EUROPA/POLONIA - “Rafforzare la resilienza dei rifugiati ucraini”: i missionari Camilliani a sostegno delle donne rifugiate ucraine in Polonia

giovedì, 12 febbraio 2026

MI

Ursus (Agenzia Fides) – Comunicazione chiara e obiettivi allineati sono i punti cardine che hanno dimostrato l’efficacia della cooperazione tra Camillian Disaster Service International (CADIS) e la Provincia Camilliana della Polonia in merito al progetto “Rafforzare la resilienza dei rifugiati ucraini (Fase 4)” avviato dall’organizzazione umanitaria dell’Ordine dei Ministri degli Infermi, per sostenere le donne rifugiate ucraine in Polonia.

Allo scoppio della crisi russo-ucraina il 24 febbraio 2022, CADIS, con la collaborazione della Buddhist Tzu Chi Charity Foundation (BTCCF) e dei Camilliani in Polonia, ha mobilitato la risposta di emergenza in Polonia. Il progetto è stato concepito per aiutare i rifugiati ucraini ad adattarsi gradualmente e a integrarsi nella società polacca. Si stima che in Polonia risiedano tra 1,5 e 2 milioni di ucraini in fuga, di cui circa 1,2 milioni si sono registrati per ottenere protezione. Circa il 90% dei rifugiati ucraini sono donne e bambini.

Padre Aris Miranda, MI, direttore del CADIS, di recente si è recato in Polonia per la valutazione della quarta fase del programma di costruzione della resilienza post-bellica. Nella nota inviata all’Agenzia Fides, Cadis ne rimarca il ruolo decisivo nel sostenere le donne rifugiate ucraine in Polonia, ricostruendo la loro vita professionale, raggiungendo l'indipendenza economica e rafforzando la loro integrazione sociale. Eventi comunitari, celebrazioni congiunte e attività extrascolastiche, hanno contribuito a ridurre gli stereotipi e a costruire legami personali tra i rifugiati e i residenti locali. I bambini hanno sviluppato un senso di appartenenza nelle scuole polacche e sono nate amicizie individuali, a dimostrazione dell'impatto umano del contatto diretto e delle esperienze condivise.

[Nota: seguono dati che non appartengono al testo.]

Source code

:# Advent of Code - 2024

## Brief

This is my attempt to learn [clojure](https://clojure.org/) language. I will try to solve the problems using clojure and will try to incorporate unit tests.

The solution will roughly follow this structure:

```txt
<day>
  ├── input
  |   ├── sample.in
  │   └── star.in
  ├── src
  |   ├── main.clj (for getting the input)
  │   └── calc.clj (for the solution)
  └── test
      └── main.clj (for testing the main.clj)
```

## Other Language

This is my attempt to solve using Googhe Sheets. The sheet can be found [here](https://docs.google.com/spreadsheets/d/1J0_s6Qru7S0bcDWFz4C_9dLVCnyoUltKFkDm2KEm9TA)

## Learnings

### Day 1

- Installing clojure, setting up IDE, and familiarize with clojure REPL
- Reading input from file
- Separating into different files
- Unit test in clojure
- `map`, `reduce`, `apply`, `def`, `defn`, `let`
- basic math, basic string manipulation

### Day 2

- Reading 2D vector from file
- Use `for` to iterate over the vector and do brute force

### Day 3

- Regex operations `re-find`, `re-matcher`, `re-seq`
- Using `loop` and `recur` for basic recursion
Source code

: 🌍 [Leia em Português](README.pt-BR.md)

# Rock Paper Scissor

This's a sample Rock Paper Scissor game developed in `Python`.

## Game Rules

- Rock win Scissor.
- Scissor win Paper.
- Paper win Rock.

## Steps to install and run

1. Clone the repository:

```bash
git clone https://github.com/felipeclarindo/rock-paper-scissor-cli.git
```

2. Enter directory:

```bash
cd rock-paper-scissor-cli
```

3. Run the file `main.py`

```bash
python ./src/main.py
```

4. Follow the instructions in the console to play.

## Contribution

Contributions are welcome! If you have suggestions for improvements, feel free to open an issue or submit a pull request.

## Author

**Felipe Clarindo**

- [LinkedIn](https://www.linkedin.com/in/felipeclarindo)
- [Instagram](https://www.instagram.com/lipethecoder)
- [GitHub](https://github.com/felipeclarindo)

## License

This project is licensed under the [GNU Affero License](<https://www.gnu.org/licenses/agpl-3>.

Nello specifico i Camilliani hanno organizzato rifugi temporanei nei distretti di Ursus e Łomianki, trasformando la casa del Seminario in casa di accoglienza. A Ursus hanno incorporato cura e accoglienza dei rifugiati ucraini, nel programma di assistenza sociale per i senzatetto presso la Casa della pensione di San Lazzaro per i senzatetto.

Opportunità di lavoro, alloggi sicuri, servizi sanitari e istruzione sono risultate essere le principali preoccupazioni dei rifugiati. Secondo quanto riferisce p. Aris, nel corso dell'ultimo anno, “il progetto ha svolto un ruolo decisivo grazie al quale tutti i partecipanti hanno ora un impiego legale e 25 persone hanno trovato un lavoro stabile e dignitoso in settori quali la ristorazione, la logistica, le pulizie e, in particolare, i servizi di bellezza e igiene. Diverse donne sono anche tornate al progetto dopo avervi già partecipato in precedenza, alla ricerca di sostegno per cambiare lavoro e migliorare le loro condizioni lavorative. Oltre all'occupazione, il progetto ha fortemente promosso l'imprenditorialità. Per queste donne, l'autogestione ha segnato una svolta – rimarca il direttore Cadis - dall'incertezza e dalla dipendenza alla fiducia, alla stabilità e all'integrazione nel mercato del lavoro polacco. Raggiungere questo obiettivo in un nuovo Paese, spesso con barriere linguistiche e un'esperienza precedente limitata, ha dimostrato sia la determinazione delle donne sia l'efficacia di un sostegno completo e pratico. Al di là della conformità, questo processo ha rafforzato il loro senso di responsabilità, la loro alfabetizzazione finanziaria e la loro autostima. Le donne hanno iniziato a vedersi non solo come lavoratrici, ma come imprenditrici capaci di crescere e pianificare a lungo termine. La lingua ha smesso di essere una barriera ed è diventata uno strumento di partecipazione sociale ed economica.”